_DATASET CONTENT_.
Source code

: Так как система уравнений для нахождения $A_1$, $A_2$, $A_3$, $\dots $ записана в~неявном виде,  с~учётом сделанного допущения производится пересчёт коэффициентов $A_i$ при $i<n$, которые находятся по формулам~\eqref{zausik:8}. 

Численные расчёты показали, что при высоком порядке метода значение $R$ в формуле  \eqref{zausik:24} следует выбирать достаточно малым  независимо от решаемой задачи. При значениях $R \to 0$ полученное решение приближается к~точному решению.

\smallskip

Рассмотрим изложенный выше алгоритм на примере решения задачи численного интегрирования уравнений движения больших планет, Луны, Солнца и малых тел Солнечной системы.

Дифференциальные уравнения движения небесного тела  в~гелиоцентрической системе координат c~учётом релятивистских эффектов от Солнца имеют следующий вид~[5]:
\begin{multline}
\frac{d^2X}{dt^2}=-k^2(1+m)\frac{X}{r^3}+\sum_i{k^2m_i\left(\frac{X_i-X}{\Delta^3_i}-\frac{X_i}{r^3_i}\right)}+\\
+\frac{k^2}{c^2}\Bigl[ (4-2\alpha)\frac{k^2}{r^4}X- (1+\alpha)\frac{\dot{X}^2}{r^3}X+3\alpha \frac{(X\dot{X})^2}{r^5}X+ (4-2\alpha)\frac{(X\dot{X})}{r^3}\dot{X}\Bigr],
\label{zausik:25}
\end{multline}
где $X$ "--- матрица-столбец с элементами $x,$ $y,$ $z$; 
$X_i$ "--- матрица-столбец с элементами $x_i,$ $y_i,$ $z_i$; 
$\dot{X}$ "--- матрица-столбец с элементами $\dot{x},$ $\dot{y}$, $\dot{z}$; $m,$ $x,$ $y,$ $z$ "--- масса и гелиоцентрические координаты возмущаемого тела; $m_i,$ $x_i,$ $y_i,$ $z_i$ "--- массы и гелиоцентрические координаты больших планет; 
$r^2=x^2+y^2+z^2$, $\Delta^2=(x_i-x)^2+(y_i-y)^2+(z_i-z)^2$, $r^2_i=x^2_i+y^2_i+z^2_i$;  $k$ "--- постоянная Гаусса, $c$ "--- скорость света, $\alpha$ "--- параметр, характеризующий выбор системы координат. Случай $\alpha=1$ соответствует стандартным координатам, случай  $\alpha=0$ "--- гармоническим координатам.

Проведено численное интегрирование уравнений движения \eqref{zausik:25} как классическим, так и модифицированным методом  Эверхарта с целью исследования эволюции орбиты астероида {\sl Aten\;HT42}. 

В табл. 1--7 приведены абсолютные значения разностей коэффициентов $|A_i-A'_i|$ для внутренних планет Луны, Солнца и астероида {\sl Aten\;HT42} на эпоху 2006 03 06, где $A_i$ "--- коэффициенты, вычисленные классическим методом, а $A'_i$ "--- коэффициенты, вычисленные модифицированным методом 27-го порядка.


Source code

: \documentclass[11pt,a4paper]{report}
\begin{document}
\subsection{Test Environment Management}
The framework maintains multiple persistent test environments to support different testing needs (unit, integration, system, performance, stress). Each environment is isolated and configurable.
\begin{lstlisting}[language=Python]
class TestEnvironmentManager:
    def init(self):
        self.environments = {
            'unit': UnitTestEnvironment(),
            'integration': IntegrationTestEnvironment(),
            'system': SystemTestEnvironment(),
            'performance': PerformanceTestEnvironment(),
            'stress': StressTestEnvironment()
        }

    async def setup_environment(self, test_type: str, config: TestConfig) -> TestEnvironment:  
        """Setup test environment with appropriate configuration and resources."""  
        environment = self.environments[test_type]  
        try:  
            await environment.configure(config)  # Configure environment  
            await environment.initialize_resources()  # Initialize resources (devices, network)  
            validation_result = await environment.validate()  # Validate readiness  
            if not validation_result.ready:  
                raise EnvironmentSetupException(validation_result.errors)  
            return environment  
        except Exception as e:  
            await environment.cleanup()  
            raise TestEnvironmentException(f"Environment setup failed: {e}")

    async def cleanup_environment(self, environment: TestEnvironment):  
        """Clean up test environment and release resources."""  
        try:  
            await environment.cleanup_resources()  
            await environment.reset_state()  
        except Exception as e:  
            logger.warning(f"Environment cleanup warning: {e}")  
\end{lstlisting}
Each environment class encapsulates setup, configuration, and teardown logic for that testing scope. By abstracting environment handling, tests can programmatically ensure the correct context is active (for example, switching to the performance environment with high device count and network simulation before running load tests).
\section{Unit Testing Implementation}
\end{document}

_WHAT YOU SHOULD DO_.
The material above must be output in full. Keep every word as it is.

_ANSWER SECTION_.
Source code

: Так как система уравнений для нахождения $A_1$, $A_2$, $A_3$, $\dots $ записана в~неявном виде,  с~учётом сделанного допущения производится пересчёт коэффициентов $A_i$ при $i<n$, которые находятся по формулам~\eqref{zausik:8}. 

Численные расчёты показали, что при высоком порядке метода значение $R$ в формуле  \eqref{zausik:24} следует выбирать достаточно малым  независимо от решаемой задачи. При значениях $R \to 0$ полученное решение приближается к~точному решению.

\smallskip

Рассмотрим изложенный выше алгоритм на примере решения задачи численного интегрирования уравнений движения больших планет, Луны, Солнца и малых тел Солнечной системы.

Дифференциальные уравнения движения небесного тела  в~гелиоцентрической системе координат c~учётом релятивистских эффектов от Солнца имеют следующий вид~[5]:
\begin{multline}
\frac{d^2X}{dt^2}=-k^2(1+m)\frac{X}{r^3}+\sum_i{k^2m_i\left(\frac{X_i-X}{\Delta^3_i}-\frac{X_i}{r^3_i}\right)}+\\
+\frac{k^2}{c^2}\Bigl[ (4-2\alpha)\frac{k^2}{r^4}X- (1+\alpha)\frac{\dot{X}^2}{r^3}X+3\alpha \frac{(X\dot{X})^2}{r^5}X+ (4-2\alpha)\frac{(X\dot{X})}{r^3}\dot{X}\Bigr],
\label{zausik:25}
\end{multline}
где $X$ "--- матрица-столбец с элементами $x,$ $y,$ $z$; 
$X_i$ "--- матрица-столбец с элементами $x_i,$ $y_i,$ $z_i$; 
$\dot{X}$ "--- матрица-столбец с элементами $\dot{x},$ $\dot{y}$, $\dot{z}$; $m,$ $x,$ $y,$ $z$ "--- масса и гелиоцентрические координаты возмущаемого тела; $m_i,$ $x_i,$ $y_i,$ $z_i$ "--- массы и гелиоцентрические координаты больших планет; 
$r^2=x^2+y^2+z^2$, $\Delta^2=(x_i-x)^2+(y_i-y)^2+(z_i-z)^2$, $r^2_i=x^2_i+y^2_i+z^2_i$;  $k$ "--- постоянная Гаусса, $c$ "--- скорость света, $\alpha$ "--- параметр, характеризующий выбор системы координат. Случай $\alpha=1$ соответствует стандартным координатам, случай  $\alpha=0$ "--- гармоническим координатам.

Проведено численное интегрирование уравнений движения \eqref{zausik:25} как классическим, так и модифицированным методом  Эверхарта с целью исследования эволюции орбиты астероида {\sl Aten\;HT42}. 

В табл. 1--7 приведены абсолютные значения разностей коэффициентов $|A_i-A'_i|$ для внутренних планет Луны, Солнца и астероида {\sl Aten\;HT42} на эпоху 2006 03 06, где $A_i$ "--- коэффициенты, вычисленные классическим методом, а $A'_i$ "--- коэффициенты, вычисленные модифицированным методом 27-го порядка.


Source code

: \documentclass[11pt,a4paper]{report}
\begin{document}
\subsection{Test Environment Management}
The framework maintains multiple persistent test environments to support different testing needs (unit, integration, system, performance, stress). Each environment is isolated and configurable.
\begin{lstlisting}[language=Python]
class TestEnvironmentManager:
    def init(self):
        self.environments = {
            'unit': UnitTestEnvironment(),
            'integration': IntegrationTestEnvironment(),
            'system': SystemTestEnvironment(),
            'performance': PerformanceTestEnvironment(),
            'stress': StressTestEnvironment()
        }

    async def setup_environment(self, test_type: str, config: TestConfig) -> TestEnvironment:  
        """Setup test environment with appropriate configuration and resources."""  
        environment = self.environments[test_type]  
        try:  
            await environment.configure(config)  # Configure environment  
            await environment.initialize_resources()  # Initialize resources (devices, network)  
            validation_result = await environment.validate()  # Validate readiness  
            if not validation_result.ready:  
                raise EnvironmentSetupException(validation_result.errors)  
            return environment  
        except Exception as e:  
            await environment.cleanup()  
            raise TestEnvironmentException(f"Environment setup failed: {e}")

    async def cleanup_environment(self, environment: TestEnvironment):  
        """Clean up test environment and release resources."""  
        try:  
            await environment.cleanup_resources()  
            await environment.reset_state()  
        except Exception as e:  
            logger.warning(f"Environment cleanup warning: {e}")  
\end{lstlisting}
Each environment class encapsulates setup, configuration, and teardown logic for that testing scope. By abstracting environment handling, tests can programmatically ensure the correct context is active (for example, switching to the performance environment with high device count and network simulation before running load tests).
\section{Unit Testing Implementation}
\end{document}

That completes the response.